▶ _What the task requires_
Below are the entries to work from; restate word for word the portion that opens with the line containing "The only reason" and closes with the line containing "There is also", keeping both.

BEGIN

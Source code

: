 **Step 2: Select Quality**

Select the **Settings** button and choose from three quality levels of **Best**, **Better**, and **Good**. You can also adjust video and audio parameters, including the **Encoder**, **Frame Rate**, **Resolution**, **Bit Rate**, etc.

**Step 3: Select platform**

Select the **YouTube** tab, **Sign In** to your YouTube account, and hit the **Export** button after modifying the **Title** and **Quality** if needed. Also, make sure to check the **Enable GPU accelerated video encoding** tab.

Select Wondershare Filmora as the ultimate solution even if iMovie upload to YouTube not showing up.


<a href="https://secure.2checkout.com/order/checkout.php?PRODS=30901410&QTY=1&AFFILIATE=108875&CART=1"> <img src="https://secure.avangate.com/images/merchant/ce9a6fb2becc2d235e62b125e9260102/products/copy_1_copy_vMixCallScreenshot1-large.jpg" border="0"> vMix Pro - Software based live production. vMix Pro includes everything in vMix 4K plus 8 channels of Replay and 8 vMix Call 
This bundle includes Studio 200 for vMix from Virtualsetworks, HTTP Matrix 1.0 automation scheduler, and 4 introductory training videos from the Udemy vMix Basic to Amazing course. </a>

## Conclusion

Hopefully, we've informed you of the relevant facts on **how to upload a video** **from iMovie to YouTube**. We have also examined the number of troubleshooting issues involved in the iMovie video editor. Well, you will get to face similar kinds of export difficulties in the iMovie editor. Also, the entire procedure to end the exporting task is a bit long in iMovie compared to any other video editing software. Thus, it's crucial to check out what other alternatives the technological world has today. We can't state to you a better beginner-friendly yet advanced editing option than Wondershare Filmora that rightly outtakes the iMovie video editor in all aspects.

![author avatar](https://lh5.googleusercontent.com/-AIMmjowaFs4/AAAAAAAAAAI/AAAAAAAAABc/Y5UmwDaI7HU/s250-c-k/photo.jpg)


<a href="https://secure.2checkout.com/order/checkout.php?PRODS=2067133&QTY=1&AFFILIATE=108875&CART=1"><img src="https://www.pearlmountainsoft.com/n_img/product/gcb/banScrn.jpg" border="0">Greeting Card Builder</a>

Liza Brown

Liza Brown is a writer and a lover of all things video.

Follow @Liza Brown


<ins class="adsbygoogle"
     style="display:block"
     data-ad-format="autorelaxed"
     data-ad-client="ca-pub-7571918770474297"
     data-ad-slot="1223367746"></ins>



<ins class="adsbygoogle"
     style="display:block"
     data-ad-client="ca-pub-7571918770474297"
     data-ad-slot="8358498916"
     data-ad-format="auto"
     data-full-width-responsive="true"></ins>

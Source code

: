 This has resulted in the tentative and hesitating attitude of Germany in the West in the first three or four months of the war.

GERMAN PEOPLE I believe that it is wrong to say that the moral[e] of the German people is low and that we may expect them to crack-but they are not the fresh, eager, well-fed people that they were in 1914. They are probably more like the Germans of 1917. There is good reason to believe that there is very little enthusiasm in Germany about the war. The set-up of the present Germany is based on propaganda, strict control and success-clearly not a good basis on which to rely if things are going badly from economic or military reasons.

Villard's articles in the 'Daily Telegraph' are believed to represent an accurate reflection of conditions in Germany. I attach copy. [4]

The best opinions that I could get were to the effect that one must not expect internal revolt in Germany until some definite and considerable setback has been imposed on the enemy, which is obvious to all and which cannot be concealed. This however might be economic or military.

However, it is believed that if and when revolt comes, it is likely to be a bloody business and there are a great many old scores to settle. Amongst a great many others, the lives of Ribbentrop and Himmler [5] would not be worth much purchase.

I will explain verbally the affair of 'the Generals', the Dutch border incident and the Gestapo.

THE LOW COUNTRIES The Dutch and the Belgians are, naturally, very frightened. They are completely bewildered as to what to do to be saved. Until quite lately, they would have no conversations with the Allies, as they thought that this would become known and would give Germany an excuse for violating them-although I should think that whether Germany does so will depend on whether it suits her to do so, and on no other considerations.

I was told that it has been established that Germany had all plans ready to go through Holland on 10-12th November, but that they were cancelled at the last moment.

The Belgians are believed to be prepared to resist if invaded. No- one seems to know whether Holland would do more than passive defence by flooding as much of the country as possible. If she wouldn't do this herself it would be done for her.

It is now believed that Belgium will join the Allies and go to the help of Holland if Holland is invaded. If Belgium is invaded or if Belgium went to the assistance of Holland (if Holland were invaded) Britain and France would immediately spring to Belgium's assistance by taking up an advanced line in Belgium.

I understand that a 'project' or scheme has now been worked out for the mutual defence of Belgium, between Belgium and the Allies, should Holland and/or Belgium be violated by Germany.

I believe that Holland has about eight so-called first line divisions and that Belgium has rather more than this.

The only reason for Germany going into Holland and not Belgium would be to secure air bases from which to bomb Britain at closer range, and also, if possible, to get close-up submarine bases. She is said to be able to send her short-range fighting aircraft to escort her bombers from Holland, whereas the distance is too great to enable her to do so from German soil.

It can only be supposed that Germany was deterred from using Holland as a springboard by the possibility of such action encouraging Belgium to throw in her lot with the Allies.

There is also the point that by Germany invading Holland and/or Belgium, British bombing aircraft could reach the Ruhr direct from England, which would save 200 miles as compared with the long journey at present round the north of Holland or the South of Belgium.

END
BEGIN

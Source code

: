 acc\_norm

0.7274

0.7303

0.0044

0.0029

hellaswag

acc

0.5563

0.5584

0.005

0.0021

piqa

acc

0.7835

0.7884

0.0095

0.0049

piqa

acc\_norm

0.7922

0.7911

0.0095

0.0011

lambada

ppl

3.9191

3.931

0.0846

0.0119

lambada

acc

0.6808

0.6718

END

▶ _Exercise result_
The only reason for Germany going into Holland and not Belgium would be to secure air bases from which to bomb Britain at closer range, and also, if possible, to get close-up submarine bases. She is said to be able to send her short-range fighting aircraft to escort her bombers from Holland, whereas the distance is too great to enable her to do so from German soil.

It can only be supposed that Germany was deterred from using Holland as a springboard by the possibility of such action encouraging Belgium to throw in her lot with the Allies.

There is also the point that by Germany invading Holland and/or Belgium, British bombing aircraft could reach the Ruhr direct from England, which would save 200 miles as compared with the long journey at present round the north of Holland or the South of Belgium.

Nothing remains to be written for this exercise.